Now, we face a new international conflict between fanatical Islam and the Western world. It is similar to the previous two structures in that a fanatical regime seeks to spread its control throughout the world. But in each conflict structure are differences. In this case, while we do have the fanatical imperialists we expect to see, we in addition have to deal with the fact that the protagonists here act outside the normal confines of state warfare. They justify their goal on idealism and religion, as did those before them; but they act in large part as transnational terrorist groups rather than as a traditional military. Worse still, they play by a different set of rules that makes conventional military engagement in large part a maddening exercise in futility. Terrorism, its chief vehicle of warfare, directly targets civilians rather than actual opposition military in many cases. It also shrewdly uses public relations to impact the public opinion battle.
This is the new battle we face. Again I must emphasize I am addressing this from a realist perspective, leaving emotion out of it. I am ignoring in this treatment the questions and prejuidices that give rise to “one man’s terrorist is another’s freedom fighter” discussions. I think it difficult, though, regardless of one’s background, to condone the movement’s self-avowed goal of defeating Western civilization and implementing in its place the rule of Islamic extremism. The Islam isn’t the problem here; fundamentalism is.
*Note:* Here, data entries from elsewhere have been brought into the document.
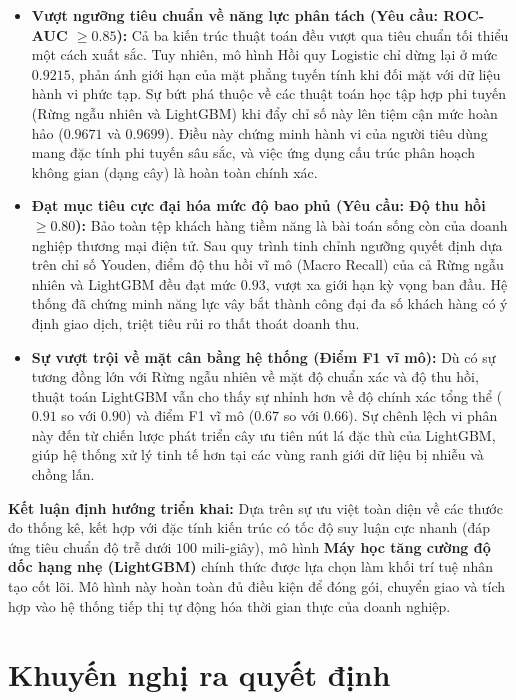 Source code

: \documentclass[a4paper,11pt]{article}
\begin{document}
\begin{itemize}[itemsep=4pt, leftmargin=*]
    \item \textbf{Vượt ngưỡng tiêu chuẩn về năng lực phân tách (Yêu cầu: ROC-AUC $\ge 0.85$):}
    Cả ba kiến trúc thuật toán đều vượt qua tiêu chuẩn tối thiểu một cách xuất sắc. Tuy nhiên, mô hình Hồi quy Logistic chỉ dừng lại ở mức $0.9215$, phản ánh giới hạn của mặt phẳng tuyến tính khi đối mặt với dữ liệu hành vi phức tạp. Sự bứt phá thuộc về các thuật toán học tập hợp phi tuyến (Rừng ngẫu nhiên và LightGBM) khi đẩy chỉ số này lên tiệm cận mức hoàn hảo ($0.9671$ và $0.9699$). Điều này chứng minh hành vi của người tiêu dùng mang đặc tính phi tuyến sâu sắc, và việc ứng dụng cấu trúc phân hoạch không gian (dạng cây) là hoàn toàn chính xác.

    \item \textbf{Đạt mục tiêu cực đại hóa mức độ bao phủ (Yêu cầu: Độ thu hồi $\ge 0.80$):}
    Bảo toàn tệp khách hàng tiềm năng là bài toán sống còn của doanh nghiệp thương mại điện tử. Sau quy trình tinh chỉnh ngưỡng quyết định dựa trên chỉ số Youden, điểm độ thu hồi vĩ mô (Macro Recall) của cả Rừng ngẫu nhiên và LightGBM đều đạt mức $0.93$, vượt xa giới hạn kỳ vọng ban đầu. Hệ thống đã chứng minh năng lực vây bắt thành công đại đa số khách hàng có ý định giao dịch, triệt tiêu rủi ro thất thoát doanh thu.

    \item \textbf{Sự vượt trội về mặt cân bằng hệ thống (Điểm F1 vĩ mô):}
    Dù có sự tương đồng lớn với Rừng ngẫu nhiên về mặt độ chuẩn xác và độ thu hồi, thuật toán LightGBM vẫn cho thấy sự nhỉnh hơn về độ chính xác tổng thể ($0.91$ so với $0.90$) và điểm F1 vĩ mô ($0.67$ so với $0.66$). Sự chênh lệch vi phân này đến từ chiến lược phát triển cây ưu tiên nút lá đặc thù của LightGBM, giúp hệ thống xử lý tinh tế hơn tại các vùng ranh giới dữ liệu bị nhiễu và chồng lấn.
\end{itemize}

\textbf{Kết luận định hướng triển khai:} Dựa trên sự ưu việt toàn diện về các thước đo thống kê, kết hợp với đặc tính kiến trúc có tốc độ suy luận cực nhanh (đáp ứng tiêu chuẩn độ trễ dưới $100$ mili-giây), mô hình \textbf{Máy học tăng cường độ dốc hạng nhẹ (LightGBM)} chính thức được lựa chọn làm khối trí tuệ nhân tạo cốt lõi. Mô hình này hoàn toàn đủ điều kiện để đóng gói, chuyển giao và tích hợp vào hệ thống tiếp thị tự động hóa thời gian thực của doanh nghiệp.
\section{Khuyến nghị ra quyết định}
\end{document}
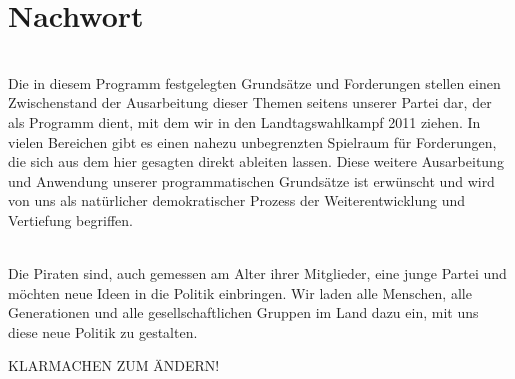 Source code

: \section{Nachwort}
\label{nachwort:unglow}
\\
Die in diesem Programm festgelegten Grundsätze und Forderungen stellen einen Zwischenstand der Ausarbeitung dieser Themen seitens unserer Partei dar, der als Programm dient, mit dem wir in den Landtagswahlkampf 2011 ziehen. In vielen Bereichen gibt es einen nahezu unbegrenzten Spielraum für Forderungen, die sich aus dem hier gesagten direkt ableiten lassen. Diese weitere Ausarbeitung und Anwendung unserer programmatischen Grundsätze ist erwünscht und wird von uns als natürlicher demokratischer Prozess der Weiterentwicklung und Vertiefung begriffen.

\label{nachwort:trier}
\\
Die Piraten sind, auch gemessen am Alter ihrer Mitglieder, eine junge Partei und möchten neue Ideen in die Politik einbringen. Wir laden alle Menschen, alle Generationen und alle gesellschaftlichen Gruppen im Land dazu ein, mit uns diese neue Politik zu gestalten.

KLARMACHEN ZUM ÄNDERN!
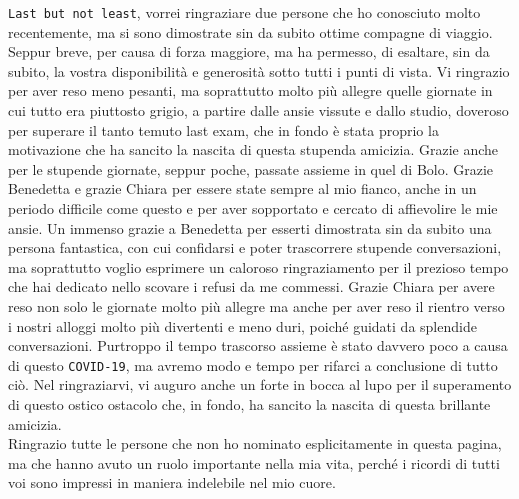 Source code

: \noindent \texttt{Last but not least}, vorrei ringraziare due persone che ho conosciuto molto recentemente, ma si sono dimostrate sin da subito ottime compagne di viaggio. Seppur breve, per causa di forza maggiore, ma ha permesso, di esaltare, sin da subito, la vostra disponibilità e generosità sotto tutti i punti di vista. Vi ringrazio per aver reso meno pesanti, ma soprattutto molto più allegre quelle giornate in cui tutto era piuttosto grigio, a partire dalle ansie vissute e dallo studio, doveroso per superare il tanto temuto last exam, che in fondo è stata proprio la motivazione che ha sancito la nascita di questa stupenda amicizia. Grazie anche per le stupende giornate, seppur poche, passate assieme in quel di Bolo. Grazie Benedetta e grazie Chiara per essere state sempre al mio fianco, anche in un periodo difficile come questo e per aver sopportato e cercato di affievolire le mie ansie. 
Un immenso grazie a Benedetta per esserti dimostrata sin da subito una persona fantastica, con cui confidarsi e poter trascorrere stupende conversazioni, ma soprattutto voglio esprimere un caloroso ringraziamento per il prezioso tempo che hai dedicato nello scovare i refusi da me commessi. 
Grazie Chiara per avere reso non solo le giornate molto più allegre ma anche per aver reso il rientro verso i nostri alloggi molto più divertenti e meno duri, poiché guidati da splendide conversazioni.
Purtroppo il tempo trascorso assieme è stato davvero poco a causa di questo \texttt{COVID-19}, ma avremo modo e tempo per rifarci a conclusione di tutto ciò. Nel ringraziarvi, vi auguro anche un forte in bocca al lupo per il superamento di questo ostico ostacolo che, in fondo, ha sancito la nascita di questa brillante amicizia.\\

\noindent Ringrazio tutte le persone che non ho nominato esplicitamente in questa pagina, ma che hanno avuto un ruolo importante nella mia vita, perché i ricordi di tutti voi sono impressi in maniera indelebile nel mio cuore.
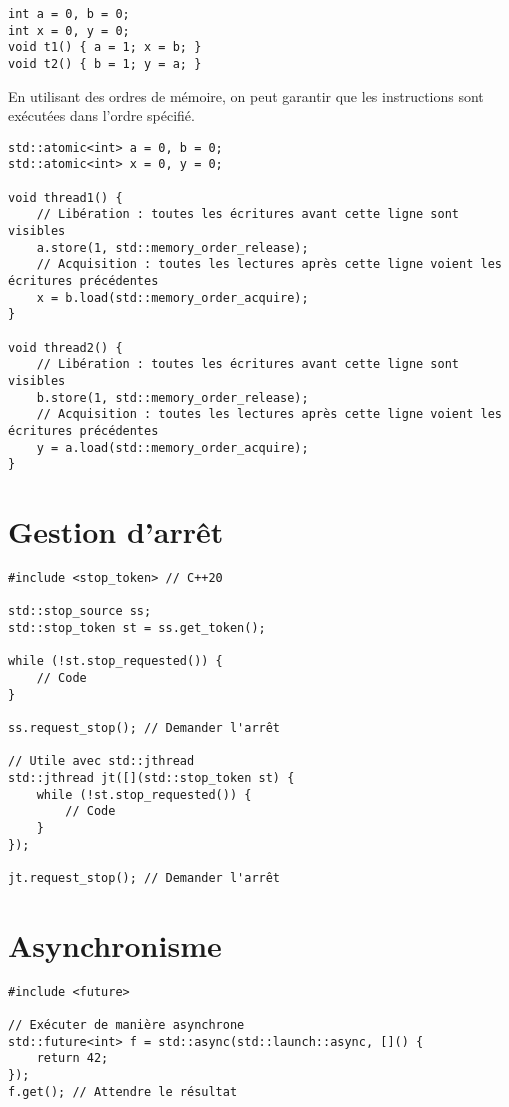 \documentclass{article}
\begin{document}
\begin{multicols*}{3}
\begin{lstlisting}
int a = 0, b = 0;
int x = 0, y = 0;
void t1() { a = 1; x = b; }
void t2() { b = 1; y = a; }
\end{lstlisting}

En utilisant des ordres de mémoire, on peut garantir que les instructions sont exécutées dans l'ordre spécifié.

\begin{lstlisting}
std::atomic<int> a = 0, b = 0;
std::atomic<int> x = 0, y = 0;

void thread1() {
    // Libération : toutes les écritures avant cette ligne sont visibles
    a.store(1, std::memory_order_release);
    // Acquisition : toutes les lectures après cette ligne voient les écritures précédentes
    x = b.load(std::memory_order_acquire);
}

void thread2() {
    // Libération : toutes les écritures avant cette ligne sont visibles
    b.store(1, std::memory_order_release);
    // Acquisition : toutes les lectures après cette ligne voient les écritures précédentes
    y = a.load(std::memory_order_acquire);
}
\end{lstlisting}

\section*{Gestion d'arrêt}
\begin{lstlisting}
#include <stop_token> // C++20

std::stop_source ss;
std::stop_token st = ss.get_token();

while (!st.stop_requested()) {
    // Code
}

ss.request_stop(); // Demander l'arrêt

// Utile avec std::jthread
std::jthread jt([](std::stop_token st) {
    while (!st.stop_requested()) {
        // Code
    }
});

jt.request_stop(); // Demander l'arrêt
\end{lstlisting}

\section*{Asynchronisme}

\begin{lstlisting}
#include <future>

// Exécuter de manière asynchrone
std::future<int> f = std::async(std::launch::async, []() {
    return 42;
});
f.get(); // Attendre le résultat


\end{lstlisting}
\end{multicols*}
\end{document}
The hope is that it will take much less than the approximately 50 it took to bring an end to the Cold War, and that many millions fewer will fall victims of the struggle. In that regard, the tragedies as a result of Islamic fundamentalist-inspired terrorism, terrible as they are, still pale in comparison the heinous crimes perpetrated by history’s butchers like Hitler and Stalin.
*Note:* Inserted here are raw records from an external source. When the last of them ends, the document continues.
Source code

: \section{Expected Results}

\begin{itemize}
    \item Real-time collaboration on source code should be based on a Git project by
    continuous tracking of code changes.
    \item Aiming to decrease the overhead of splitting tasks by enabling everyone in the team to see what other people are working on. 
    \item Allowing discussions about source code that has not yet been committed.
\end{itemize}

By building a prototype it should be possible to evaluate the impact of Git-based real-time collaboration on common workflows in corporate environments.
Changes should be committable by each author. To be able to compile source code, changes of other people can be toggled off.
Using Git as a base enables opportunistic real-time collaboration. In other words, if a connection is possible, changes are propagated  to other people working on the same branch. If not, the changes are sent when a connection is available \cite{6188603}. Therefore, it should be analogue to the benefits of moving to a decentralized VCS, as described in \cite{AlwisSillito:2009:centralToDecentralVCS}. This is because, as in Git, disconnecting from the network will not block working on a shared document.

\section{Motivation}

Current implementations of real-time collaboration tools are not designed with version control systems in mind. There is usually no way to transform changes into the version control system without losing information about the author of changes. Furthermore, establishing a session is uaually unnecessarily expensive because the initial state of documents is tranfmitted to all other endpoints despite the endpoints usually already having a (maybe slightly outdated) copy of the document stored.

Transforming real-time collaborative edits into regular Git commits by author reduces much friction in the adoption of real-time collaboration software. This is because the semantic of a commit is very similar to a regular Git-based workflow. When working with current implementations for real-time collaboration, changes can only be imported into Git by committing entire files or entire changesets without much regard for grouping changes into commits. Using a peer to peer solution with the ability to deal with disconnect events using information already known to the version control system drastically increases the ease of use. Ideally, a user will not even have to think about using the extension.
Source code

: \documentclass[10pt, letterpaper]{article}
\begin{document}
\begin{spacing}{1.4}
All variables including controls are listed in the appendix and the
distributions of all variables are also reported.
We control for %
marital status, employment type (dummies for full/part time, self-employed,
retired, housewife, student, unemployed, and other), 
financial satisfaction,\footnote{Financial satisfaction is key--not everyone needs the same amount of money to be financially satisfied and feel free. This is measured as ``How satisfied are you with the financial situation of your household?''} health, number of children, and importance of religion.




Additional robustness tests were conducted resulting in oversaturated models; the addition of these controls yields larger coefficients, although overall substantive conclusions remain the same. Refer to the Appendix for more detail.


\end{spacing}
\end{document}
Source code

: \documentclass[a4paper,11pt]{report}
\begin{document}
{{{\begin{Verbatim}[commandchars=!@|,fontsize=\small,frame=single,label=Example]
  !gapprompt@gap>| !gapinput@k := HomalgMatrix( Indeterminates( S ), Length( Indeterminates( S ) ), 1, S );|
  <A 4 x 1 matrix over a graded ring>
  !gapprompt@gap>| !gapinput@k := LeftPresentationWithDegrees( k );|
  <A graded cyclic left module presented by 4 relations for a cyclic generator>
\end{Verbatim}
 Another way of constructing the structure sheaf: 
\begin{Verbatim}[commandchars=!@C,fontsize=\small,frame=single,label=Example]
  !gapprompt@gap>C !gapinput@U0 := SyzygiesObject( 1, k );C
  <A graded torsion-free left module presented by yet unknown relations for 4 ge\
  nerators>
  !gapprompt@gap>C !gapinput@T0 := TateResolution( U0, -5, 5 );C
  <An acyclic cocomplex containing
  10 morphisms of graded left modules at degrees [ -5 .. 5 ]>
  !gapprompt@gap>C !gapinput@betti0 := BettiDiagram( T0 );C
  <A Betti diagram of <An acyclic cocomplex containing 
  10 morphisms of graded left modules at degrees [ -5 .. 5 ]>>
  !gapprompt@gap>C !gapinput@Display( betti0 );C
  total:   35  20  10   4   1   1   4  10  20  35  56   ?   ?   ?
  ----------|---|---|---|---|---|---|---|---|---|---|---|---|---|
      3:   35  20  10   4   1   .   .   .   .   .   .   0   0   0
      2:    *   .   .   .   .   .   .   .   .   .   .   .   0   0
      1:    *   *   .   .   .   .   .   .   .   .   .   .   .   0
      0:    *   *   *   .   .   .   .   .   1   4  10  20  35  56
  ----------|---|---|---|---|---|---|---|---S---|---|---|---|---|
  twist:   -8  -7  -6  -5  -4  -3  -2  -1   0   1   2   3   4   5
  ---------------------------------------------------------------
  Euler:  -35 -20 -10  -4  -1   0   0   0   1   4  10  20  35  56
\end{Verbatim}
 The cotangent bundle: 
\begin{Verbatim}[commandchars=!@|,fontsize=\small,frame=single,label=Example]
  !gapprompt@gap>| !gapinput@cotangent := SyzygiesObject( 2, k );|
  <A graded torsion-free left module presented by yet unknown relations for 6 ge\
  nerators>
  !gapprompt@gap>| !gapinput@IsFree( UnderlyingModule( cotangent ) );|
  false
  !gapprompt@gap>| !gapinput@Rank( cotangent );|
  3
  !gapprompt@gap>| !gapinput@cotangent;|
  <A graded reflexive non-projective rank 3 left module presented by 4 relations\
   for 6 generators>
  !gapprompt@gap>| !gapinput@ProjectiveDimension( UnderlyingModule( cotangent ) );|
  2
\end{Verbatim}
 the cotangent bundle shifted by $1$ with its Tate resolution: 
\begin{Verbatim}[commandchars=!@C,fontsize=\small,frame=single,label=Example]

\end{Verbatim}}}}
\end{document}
In the meantime, futile as it may be, we owe it to humanity to seek with all urgency a end to hostilities in Lebanon and Israel, and to implement aid efforts to Lebanese victims with all due haste. But I think given the intransigence of Islamic fundamentalism, we should view it in terms of a new conflict structure, not some thing that will quietly disappear if the US disengages in Iraq or Israel gives up all prisoners and occupied land. Because even with those concessions, the agenda of the fundamentalists is still far from being fulfilled.